BrokerMay 4 2018

FCA reveals plan to shake-up mortgage market

twitter-iconfacebook-iconlinkedin-iconmail-iconprint-icon
Search supported by
FCA reveals plan to shake-up mortgage market

The Financial Conduct Authority has identified a number of ways it wants the mortgage market to work better for those buying a property.

The regulator's interim findings on the state of the mortgage market, published today (4 May), showed high levels of choice and consumer engagement.

Over three quarters of consumers switched to a new mortgage deal within six months of moving onto a reversion rate.

Little evidence was uncovered that current commercial arrangements between firms are leading to poor consumer outcomes.

But the watchdog was concerned there is no easy way for a consumer to be confident, at an early stage, of the mortgage products for which they qualify.

The regulator ruled this was a significant impediment to shopping around.

The FCA found a significant minority of customers - around 30 per cent - failed to find the cheapest mortgage for them.

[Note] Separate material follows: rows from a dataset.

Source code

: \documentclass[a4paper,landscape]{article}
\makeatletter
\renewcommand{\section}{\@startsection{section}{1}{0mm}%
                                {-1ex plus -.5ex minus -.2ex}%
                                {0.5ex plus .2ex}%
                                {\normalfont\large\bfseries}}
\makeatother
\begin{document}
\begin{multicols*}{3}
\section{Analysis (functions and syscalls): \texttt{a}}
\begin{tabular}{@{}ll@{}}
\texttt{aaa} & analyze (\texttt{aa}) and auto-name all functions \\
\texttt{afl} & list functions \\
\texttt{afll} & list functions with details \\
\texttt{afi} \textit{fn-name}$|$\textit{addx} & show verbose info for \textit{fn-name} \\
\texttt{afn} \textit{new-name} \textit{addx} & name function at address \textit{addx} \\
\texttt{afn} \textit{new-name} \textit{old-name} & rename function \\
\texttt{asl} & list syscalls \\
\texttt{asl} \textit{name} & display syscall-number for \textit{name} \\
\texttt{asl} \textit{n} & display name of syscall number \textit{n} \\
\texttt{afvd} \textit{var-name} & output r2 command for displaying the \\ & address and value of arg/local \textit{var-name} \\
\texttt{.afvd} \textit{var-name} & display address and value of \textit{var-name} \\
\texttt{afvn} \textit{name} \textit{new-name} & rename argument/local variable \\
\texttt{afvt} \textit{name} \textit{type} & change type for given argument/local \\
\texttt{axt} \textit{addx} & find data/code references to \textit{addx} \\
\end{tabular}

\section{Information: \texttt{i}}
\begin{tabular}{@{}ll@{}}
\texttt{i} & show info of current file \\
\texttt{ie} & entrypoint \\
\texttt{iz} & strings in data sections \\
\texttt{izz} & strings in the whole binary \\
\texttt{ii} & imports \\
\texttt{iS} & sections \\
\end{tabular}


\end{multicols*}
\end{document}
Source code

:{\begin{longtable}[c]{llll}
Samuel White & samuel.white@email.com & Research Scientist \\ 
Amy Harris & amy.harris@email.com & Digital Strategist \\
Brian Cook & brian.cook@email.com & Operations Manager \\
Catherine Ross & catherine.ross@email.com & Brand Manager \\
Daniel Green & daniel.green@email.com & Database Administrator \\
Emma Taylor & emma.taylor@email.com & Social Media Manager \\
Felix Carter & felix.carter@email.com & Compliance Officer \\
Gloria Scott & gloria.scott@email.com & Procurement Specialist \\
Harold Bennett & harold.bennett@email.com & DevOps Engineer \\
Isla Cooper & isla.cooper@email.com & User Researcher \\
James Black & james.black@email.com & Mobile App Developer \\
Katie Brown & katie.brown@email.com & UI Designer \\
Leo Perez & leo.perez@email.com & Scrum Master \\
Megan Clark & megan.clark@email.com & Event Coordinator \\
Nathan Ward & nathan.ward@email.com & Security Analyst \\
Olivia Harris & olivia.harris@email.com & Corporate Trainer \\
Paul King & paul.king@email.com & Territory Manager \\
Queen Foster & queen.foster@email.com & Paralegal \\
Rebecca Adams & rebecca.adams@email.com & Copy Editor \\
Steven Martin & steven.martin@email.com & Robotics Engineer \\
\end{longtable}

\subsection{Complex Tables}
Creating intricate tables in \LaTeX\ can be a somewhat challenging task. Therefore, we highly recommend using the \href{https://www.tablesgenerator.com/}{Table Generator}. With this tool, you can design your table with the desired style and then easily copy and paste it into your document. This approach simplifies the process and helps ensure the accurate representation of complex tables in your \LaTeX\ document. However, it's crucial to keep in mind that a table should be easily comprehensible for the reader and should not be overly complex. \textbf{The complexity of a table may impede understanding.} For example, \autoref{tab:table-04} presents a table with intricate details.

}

While a number of longstanding customers would benefit from switching away from a reversion rate they cannot, despite being up-to-date with payments.

The regulator found most of these mortgage prisoners took out their home loan before the financial crisis.

The FCA identified a range of potential ways to make the market work better for consumers. 

These measures include the watchdog removing barriers to innovation in the sale of mortgages, including those due to aspects of FCA advice rules and guidance.

The FCA is also looking at ways to make it easier for consumers to assess the strengths of different mortgage brokers. 

The regulator intends to work with the broker sector to develop metrics to help consumers compare brokers.

The watchdog will also help certain longstanding borrowers who cannot switch, for example with an industry-wide agreement to approve applications for a new mortgage deal from existing customers whose most recent mortgage was taken out before the financial crisis and who are up-to-date with payments.

The FCA is now seeking views on these proposals and intends to publish a final report around the end of the year.

Christopher Woolard, executive director of strategy and competition at the FCA, said: "The mortgage market is one of the largest financial markets in the UK and there have been significant changes to the market since the financial crisis in order to ensure that we do not return to the poor practices of the past.

"For many the market is working well with high levels of consumer engagement.

"However, we believe that things could work better with more innovative tools to help consumers.

"There are also a number of long-standing borrowers that have kept up-to-date with their mortgage repayments but are unable to get a new mortgage deal; we want to explore ways that we, and the industry, can help them."

David Hollingworth, associate director of communications for ‎London & Country Mortgages, said the findings that some borrowers failed to find the best deal for them should only strengthen the need for quality mortgage advice.

He said: “The regulator’s proposal to develop tools to assist borrowers in understanding the level of advice from brokers could bring even more clarity to the varied broker models in the market, helping consumers find the right advice for them. 

“Lenders have largely developed options for existing customers that have maintained their payments but more choice to cut the number of mortgage prisoners would be welcome.

"Ideally we should attempt to open up the market options as much as possible for this type of borrower.”